Made for $30 million and shot in Johannesburg and Wellington, District 9 tells the story of Wikus Van de Merwe, an agent put in charge of kicking aliens out of their slum. The role is played brilliantly by first-time actor and Blomkamp's school friend Sharlto Copley. Copley is apparently a man with a great sense of fun and humor, and it shows in his character. Wikus is friends with everyone, he even can talk to the aliens easier than anyone else. He treats them like humans (albeit incredibly dangerous ones), which helps us sympathize with them.
I'm not particularly familiar with South African history and apartheid and all that, but District 9 is clearly a statement about that and it's obvious even to this outsider. The aliens appeared in the city nearly 30 years ago, unable to get home, and were put into a massive slum where the population and violence escalates, just as it would if they were human. The way Blomkamp portrays the aliens' situation does make one feel bad for them, especially knowing places like that exist around the world and are occupied by humans.
To me, a lover of the works of Orson Scott Card, District 9 was like a Speaker for the Dead/Halo mash-up set in present-day South Africa. I invoke Speaker because the relationship between the humans and aliens in D9 is much the same as the Buggers or Piggies and humans in Speaker. Are they "ramen", able to communicate and coexist? The humans and non-humans in both works speak, or at least understand, each others' languages. And humans in D9 can't use the alien weaponry. Or are they "varelse", unable to coexist and therefore war is inevitable? This is left up to interpretation in Card's book and Blomkamp's film, but in both cases I'd like to think it was the former.
But enough philosophy, let's talk action. If anyone was highly anticipating a Halo movie (and I can't say I was), then District 9 will be upsetting.
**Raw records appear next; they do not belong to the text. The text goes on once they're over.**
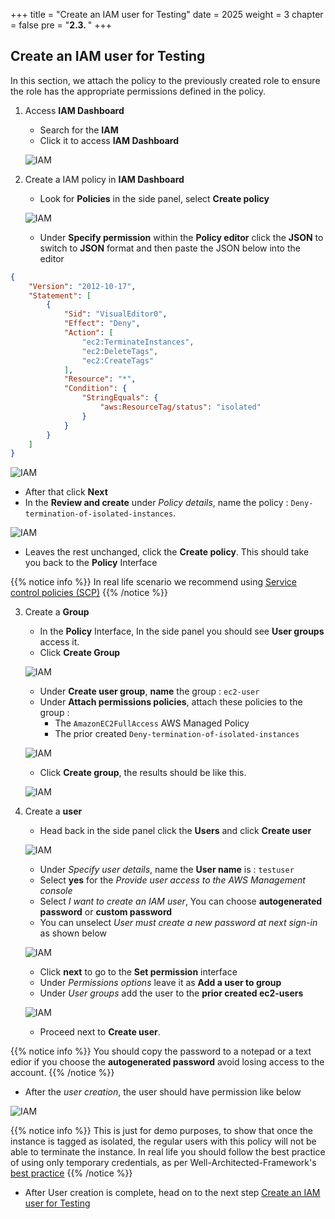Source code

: +++
title = "Create an IAM user for Testing"
date = 2025
weight = 3
chapter = false
pre = "<b>2.3. </b>"
+++

## Create an IAM user for Testing

In this section, we attach the policy to the previously created role to ensure the role has the appropriate permissions defined in the policy.

1. Access **IAM Dashboard**

   - Search for the **IAM**
   - Click it to access **IAM Dashboard**

   ![IAM](/images/1/1.3/IAM_Dashboard.png?width=90pc)

2. Create a IAM policy in **IAM Dashboard**
   - Look for **Policies** in the side panel, select **Create policy**

   ![IAM](/images/1/1.3/Create_policy.png?width=90pc)
   
   - Under **Specify permission** within the **Policy editor** click the **JSON** to switch to **JSON** format and then paste the JSON below into the editor

```json
{
    "Version": "2012-10-17",
    "Statement": [
        {
            "Sid": "VisualEditor0",
            "Effect": "Deny",
            "Action": [
                "ec2:TerminateInstances",
                "ec2:DeleteTags",
                "ec2:CreateTags"
            ],
            "Resource": "*",
            "Condition": {
                "StringEquals": {
                    "aws:ResourceTag/status": "isolated"
                }
            }
        }
    ]
}
```

   ![IAM](/images/1/1.3/Create_policy_add_policy.png?width=90pc)

   - After that click **Next**
   - In the **Review and create** under _Policy details_, name the policy : `Deny-termination-of-isolated-instances`.

   ![IAM](/images/1/1.3/Create_policy_naming.png?width=90pc)

   - Leaves the rest unchanged, click the **Create policy**. This should take you back to the **Policy** Interface
   

{{% notice info %}}
In real life scenario we recommend using [Service control policies (SCP)](https://docs.aws.amazon.com/organizations/latest/userguide/orgs_manage_policies_scps.html)
{{% /notice %}}

3. Create a **Group**
   - In the **Policy** Interface, In the side panel you should see **User groups** access it.
   - Click **Create Group**
   
   ![IAM](/images/1/1.3/Create_group.png?width=90pc)

   - Under **Create user group**, **name** the group : `ec2-user`
   - Under **Attach permissions policies**, attach these policies to the group : 
      - The `AmazonEC2FullAccess` AWS Managed Policy
      - The prior created `Deny-termination-of-isolated-instances`
 
   
   ![IAM](/images/1/1.3/Create_group_naming.png?width=90pc)
   
   - Click **Create group**, the results should be like this.
   
   ![IAM](/images/1/1.3/Create_group_result.png?width=90pc)
   
1. Create a **user**
   - Head back in the side panel click the **Users** and click **Create user**

   ![IAM](/images/1/1.3/Create_user.png?width=90pc)

   - Under _Specify user details_, name the **User name** is : `testuser`
   - Select **yes** for the _Provide user access to the AWS Management console_
   - Select _I want to create an IAM user_, You can choose **autogenerated password** or **custom password**
   - You can unselect _User must create a new password at next sign-in_ as shown below

   ![IAM](/images/1/1.3/Create_user_details.png?width=90pc)
   
   - Click **next** to go to the **Set permission** interface
   - Under _Permissions options_ leave it as **Add a user to group**
   - Under _User groups_ add the user to the **prior created ec2-users**
   
   ![IAM](/images/1/1.3/Create_user_set_permission.png?width=90pc)

   - Proceed next to **Create user**.

{{% notice info %}}
You should copy the password to a notepad or a text edior if you choose the **autogenerated password** avoid losing access to the account.
{{% /notice %}}

   - After the _user creation_, the user should have permission like below  

   ![IAM](/images/1/1.3/Create_user_result.png?width=90pc)

{{% notice info %}}
This is just for demo purposes, to show that once the instance is tagged as isolated,
 the regular users with this policy will not be able to terminate the instance.
 In real life you should follow the best practice of using only temporary credentials,
 as per Well-Architected-Framework's [best practice](https://docs.aws.amazon.com/en_us/wellarchitected/latest/framework/sec-02.html)
{{% /notice %}}

   - After User creation is complete, head on to the next step [Create an IAM user for Testing](..//3-Configure-Response)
Because it would have been real good. The drama in the film is perfectly balanced, and the documentary-style shooting mixed seamlessly and without distraction with the more conventionally-shot parts. The action was tense and exciting, at one point my palms were sweating, which hasn't happened in ages, because I haven't cared this much about what happens to the characters in a long time. I find that to be utterly essential, and the best judge to how good a movie is. WETA's effects were some of the best I have ever seen. I said this out loud in the theater, thanking any of the crew who might have been within earshot. The original plan was to use puppets and costumes for the aliens, but they decided against it and went full CG, though in some close-ups you could hardly tell. Especially in the day and outside oddly enough, the aliens are truly believable. Their ship, too, looks excellent silhouetted against the Jo'Berg skyline.
Overall District 9 was an entertaining action flick with some deeper thinking, easily the best of it's kind of the summer. So far it's in my top 5 for 2009 and depending on one other film with "9" in the title it may stay there. And it's definitely worthy of its position.